Output only the lines below that start at the line containing "der Stadt, die" and end at the line containing "Geschichten aber Rehabeams, beide, die", with both ends kept.

EXERCISE INPUTS START

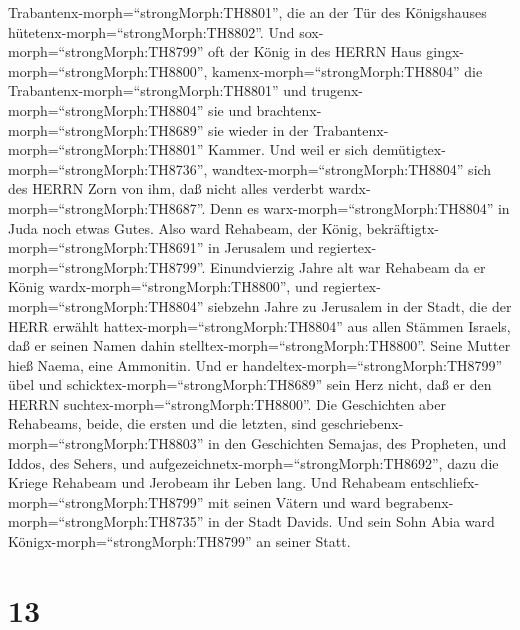 Trabantenx-morph=``strongMorph:TH8801'', die an der Tür des Königshauses
hütetenx-morph=``strongMorph:TH8802''.  Und
sox-morph=``strongMorph:TH8799'' oft der König in des HERRN Haus
gingx-morph=``strongMorph:TH8800'', kamenx-morph=``strongMorph:TH8804''
die Trabantenx-morph=``strongMorph:TH8801'' und
trugenx-morph=``strongMorph:TH8804'' sie und
brachtenx-morph=``strongMorph:TH8689'' sie wieder in der
Trabantenx-morph=``strongMorph:TH8801'' Kammer.  Und weil
er sich demütigtex-morph=``strongMorph:TH8736'',
wandtex-morph=``strongMorph:TH8804'' sich des HERRN Zorn von ihm, daß
nicht alles verderbt wardx-morph=``strongMorph:TH8687''. Denn es
warx-morph=``strongMorph:TH8804'' in Juda noch etwas Gutes.
 Also ward Rehabeam, der König,
bekräftigtx-morph=``strongMorph:TH8691'' in Jerusalem und
regiertex-morph=``strongMorph:TH8799''. Einundvierzig Jahre alt war
Rehabeam da er König wardx-morph=``strongMorph:TH8800'', und
regiertex-morph=``strongMorph:TH8804'' siebzehn Jahre zu Jerusalem in
der Stadt, die der HERR erwählt hattex-morph=``strongMorph:TH8804'' aus
allen Stämmen Israels, daß er seinen Namen dahin
stelltex-morph=``strongMorph:TH8800''. Seine Mutter hieß Naema, eine
Ammonitin.  Und er handeltex-morph=``strongMorph:TH8799''
übel und schicktex-morph=``strongMorph:TH8689'' sein Herz nicht, daß er
den HERRN suchtex-morph=``strongMorph:TH8800''.  Die
Geschichten aber Rehabeams, beide, die ersten und die letzten, sind
geschriebenx-morph=``strongMorph:TH8803'' in den Geschichten Semajas,
des Propheten, und Iddos, des Sehers, und
aufgezeichnetx-morph=``strongMorph:TH8692'', dazu die Kriege Rehabeam
und Jerobeam ihr Leben lang.  Und Rehabeam
entschliefx-morph=``strongMorph:TH8799'' mit seinen Vätern und ward
begrabenx-morph=``strongMorph:TH8735'' in der Stadt Davids. Und sein
Sohn Abia ward Königx-morph=``strongMorph:TH8799'' an seiner Statt.

\hypertarget{section-12}{%
\section{13}\label{section-12}}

EXERCISE INPUTS END

** ANSWER BOX **
der Stadt, die der HERR erwählt hattex-morph=``strongMorph:TH8804'' aus
allen Stämmen Israels, daß er seinen Namen dahin
stelltex-morph=``strongMorph:TH8800''. Seine Mutter hieß Naema, eine
Ammonitin.  Und er handeltex-morph=``strongMorph:TH8799''
übel und schicktex-morph=``strongMorph:TH8689'' sein Herz nicht, daß er
den HERRN suchtex-morph=``strongMorph:TH8800''.  Die
Geschichten aber Rehabeams, beide, die ersten und die letzten, sind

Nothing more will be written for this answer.